Relationships of doom

In this photo taken on Friday, Sept. 8, 2017, Lebanese Prime Minister Saad Hariri, left, arrives for a mass funeral of ten Lebanese soldiers at the Lebanese Defense Ministry, in Yarzeh near Beirut, Lebanon. (AP Photo/Hassan Ammar)

In this photo taken on Friday, Sept. 8, 2017, Lebanese Prime Minister Saad Hariri, left, arrives for a mass funeral of ten Lebanese soldiers at the Lebanese Defense Ministry, in Yarzeh near Beirut, Lebanon. (AP Photo/Hassan Ammar)

Lebanon’s split with Iran and Hezbollah has pundits worried about war, but commentators also bemoan attempts to get the right and left together at the Rabin rally

(SOURCE)    After days during which Israel’s northern and southern border areas competed for which could be more tense, the north won out over the weekend, but not in a way anyone expected. A political crisis in Lebanon, with the prime minister quitting and accusing Iran and Hezbollah of wreaking havoc on his country and the region, along with Golan Druze protesting over the situation of their brethren across the border, have the full attention of the Israeli press Sunday morning.

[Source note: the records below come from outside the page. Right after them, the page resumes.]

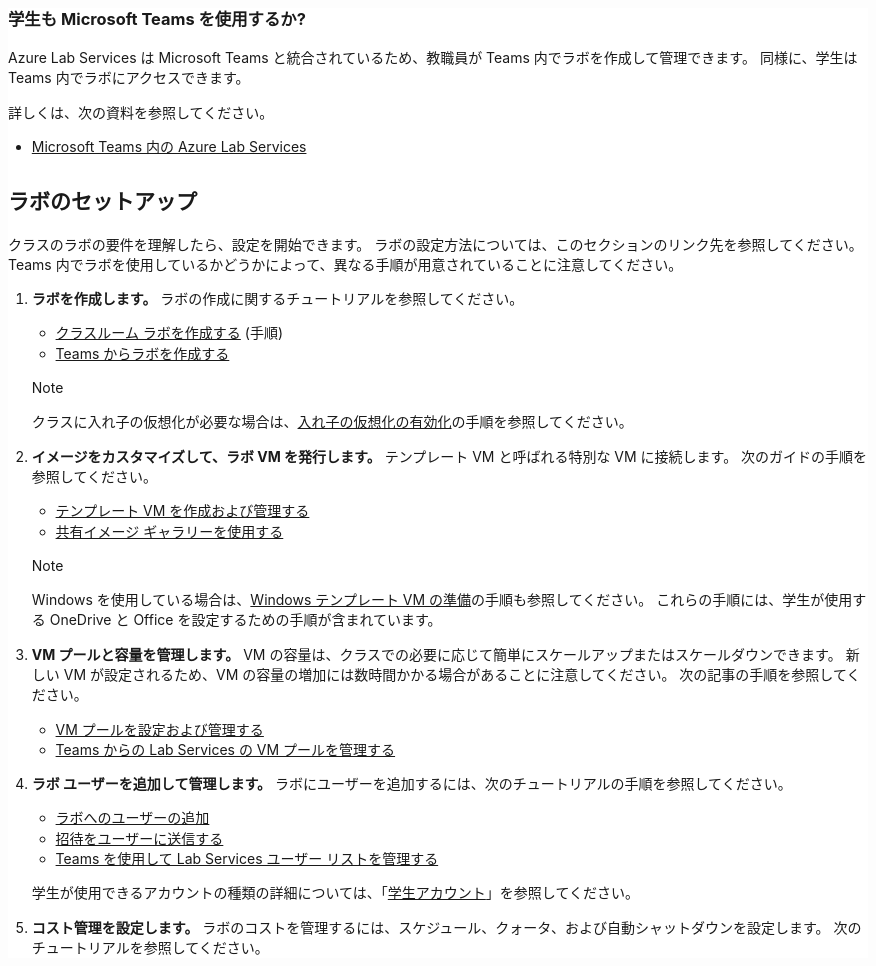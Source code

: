 ### <a name="will-students-also-be-using-microsoft-teams"></a>学生も Microsoft Teams を使用するか?
Azure Lab Services は Microsoft Teams と統合されているため、教職員が Teams 内でラボを作成して管理できます。  同様に、学生は Teams 内でラボにアクセスできます。

詳しくは、次の資料を参照してください。
- [Microsoft Teams 内の Azure Lab Services](https://docs.microsoft.com/azure/lab-services/lab-services-within-teams-overview)

## <a name="set-up-your-lab"></a>ラボのセットアップ

クラスのラボの要件を理解したら、設定を開始できます。 ラボの設定方法については、このセクションのリンク先を参照してください。  Teams 内でラボを使用しているかどうかによって、異なる手順が用意されていることに注意してください。

1. **ラボを作成します。** ラボの作成に関するチュートリアルを参照してください。
    - [クラスルーム ラボを作成する](https://docs.microsoft.com/azure/lab-services/classroom-labs/tutorial-setup-classroom-lab#create-a-classroom-lab) (手順)
    - [Teams からラボを作成する](https://docs.microsoft.com/azure/lab-services/how-to-get-started-create-lab-within-teams)

    > [!NOTE]
    > クラスに入れ子の仮想化が必要な場合は、[入れ子の仮想化の有効化](https://docs.microsoft.com/azure/lab-services/classroom-labs/how-to-enable-nested-virtualization-template-vm)の手順を参照してください。

1. **イメージをカスタマイズして、ラボ VM を発行します。** テンプレート VM と呼ばれる特別な VM に接続します。 次のガイドの手順を参照してください。
    - [テンプレート VM を作成および管理する](https://docs.microsoft.com/azure/lab-services/classroom-labs/tutorial-setup-classroom-lab#publish-the-template-vm)
    - [共有イメージ ギャラリーを使用する](https://docs.microsoft.com/azure/lab-services/classroom-labs/how-to-use-shared-image-gallery)

    > [!NOTE]
    > Windows を使用している場合は、[Windows テンプレート VM の準備](https://docs.microsoft.com/azure/lab-services/classroom-labs/how-to-prepare-windows-template)の手順も参照してください。 これらの手順には、学生が使用する OneDrive と Office を設定するための手順が含まれています。

1. **VM プールと容量を管理します。** VM の容量は、クラスでの必要に応じて簡単にスケールアップまたはスケールダウンできます。 新しい VM が設定されるため、VM の容量の増加には数時間かかる場合があることに注意してください。 次の記事の手順を参照してください。
    - [VM プールを設定および管理する](https://docs.microsoft.com/azure/lab-services/classroom-labs/how-to-set-virtual-machine-passwords)
    - [Teams からの Lab Services の VM プールを管理する](https://docs.microsoft.com/azure/lab-services/how-to-manage-vm-pool-within-teams)

1. **ラボ ユーザーを追加して管理します。** ラボにユーザーを追加するには、次のチュートリアルの手順を参照してください。
   - [ラボへのユーザーの追加](https://docs.microsoft.com/azure/lab-services/classroom-labs/tutorial-setup-classroom-lab#add-users-to-the-lab)
   - [招待をユーザーに送信する](https://docs.microsoft.com/azure/lab-services/classroom-labs/tutorial-setup-classroom-lab#send-invitation-emails-to-users)
   - [Teams を使用して Lab Services ユーザー リストを管理する](https://docs.microsoft.com/azure/lab-services/how-to-manage-user-lists-within-teams)

    学生が使用できるアカウントの種類の詳細については、「[学生アカウント](https://docs.microsoft.com/azure/lab-services/classroom-labs/how-to-configure-student-usage#student-accounts)」を参照してください。
  
1. **コスト管理を設定します。** ラボのコストを管理するには、スケジュール、クォータ、および自動シャットダウンを設定します。 次のチュートリアルを参照してください。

Not surprisingly, much oh the coverage of both events is pegged to how it will play out for Israel, and what it says about Iran’s grip on the region. But mostly the pundits just like handicapping what they mean for the prospects of war.

“For Israel, Hariri’s resignation merely increases the instability on the northern front and intensifies the danger of Hezbollah making rash moves if it becomes embroiled in a political crisis in Lebanon,” Amos Harel writes in a news analysis leading Haaretz’s front page.

But in the same paper, Zvi Bar’el says it’s a bit early to start heading for the bomb shelters.

“Hezbollah and Iran understand the threat posed by Hariri’s resignation quite well, and Iran’s response – that ‘the resignation was a plot by Saudi Arabia and the United States’ – reveals its fear of losing control of Lebanon, which until has now been run more or less to Tehran’s satisfaction. Still, it’s premature to envision disaster scenarios under which Hezbollah would exploit the resignation to attack Israel in order to demonstrate its continued control over the political arena,” he writes.

In Yedioth Ahronoth, Yossi Yehoshua says Hariri’s speech lashing out at Iran and Hezbollah could have been written by Israel, penning a column under the headline “He took the words right out of our mouth.” But as much as sabers may have been rattled, he also does not see war on the horizon, connecting the Lebanese political kerfuffle to the Druze protests on the northern frontier.

“In the interwoven web of interests, none of the actors in the region have any interest right now in war, though that does not mean war will not break out. Hezbollah needs quiet to deal with rehabilitating its forces returning to Lebanon from Syria, and it will be busy dealing with the internal political fallout in Lebanon,” he writes. “The Iranians don’t want to activate Hezbollah at this time, but rather to hold them in reserve for their original purpose, for emergency use against Israel in the event of an attack on their nuclear sites. Israel as well has no interest in starting a war, but the developments on the ground demand legitimate military operations, including those which may lead to war. So they need to manage these operations with the necessary caution and be ready for war, even if it’s not in the plans.”

It’s particularly in the case of the Druze village of Hader, under attack by jihadists, where Israel finds itself with no good move, given the large protests taking place by Druze on its side of the border and Israel’s commitment to protect them, writes Dror Eydar in Israel Hayom.

Druze men in the Israeli Golan Heights congregate near the Syrian border, waving their community’s flag, after they heard about a suicide bombing in the Syrian Druze village of Hadar, on November 3, 2017. (Jalaa Marey/AFP)

“Israel’s alliance with the Druze is clear and unequivocal, but Hader is a hostile village, sworn to President [Bashar] Assad, and has already sent some of its own to act on behalf of Hezbollah to carry out attacks against Israel. So Israel’s support for Hader is not just support for the Druze, but is also aid to Assad in Syria’s internal fighting. Keeping help from Hader isn’t just an affront to the life of Israel’s Druze, some of whom have relatives in the village, but also helps the rebels, in this case al-Qaeda’s affiliate in the Golan; nobody in Israel has any illusions about what will happen if Hader is captured and the group will be a meter from Majdal-Shams,” he writes. “Anyone who wants to drag Israel into the Syria’s civil war — or even ‘just’ test its alliance with the Druze in Israel — needs only to attack Hader. This is bad news for Israel’s Syria strategy, since it takes control over what happens out of Israel’s hands and puts it into the hands of irresponsible parties in the Golan Heights.”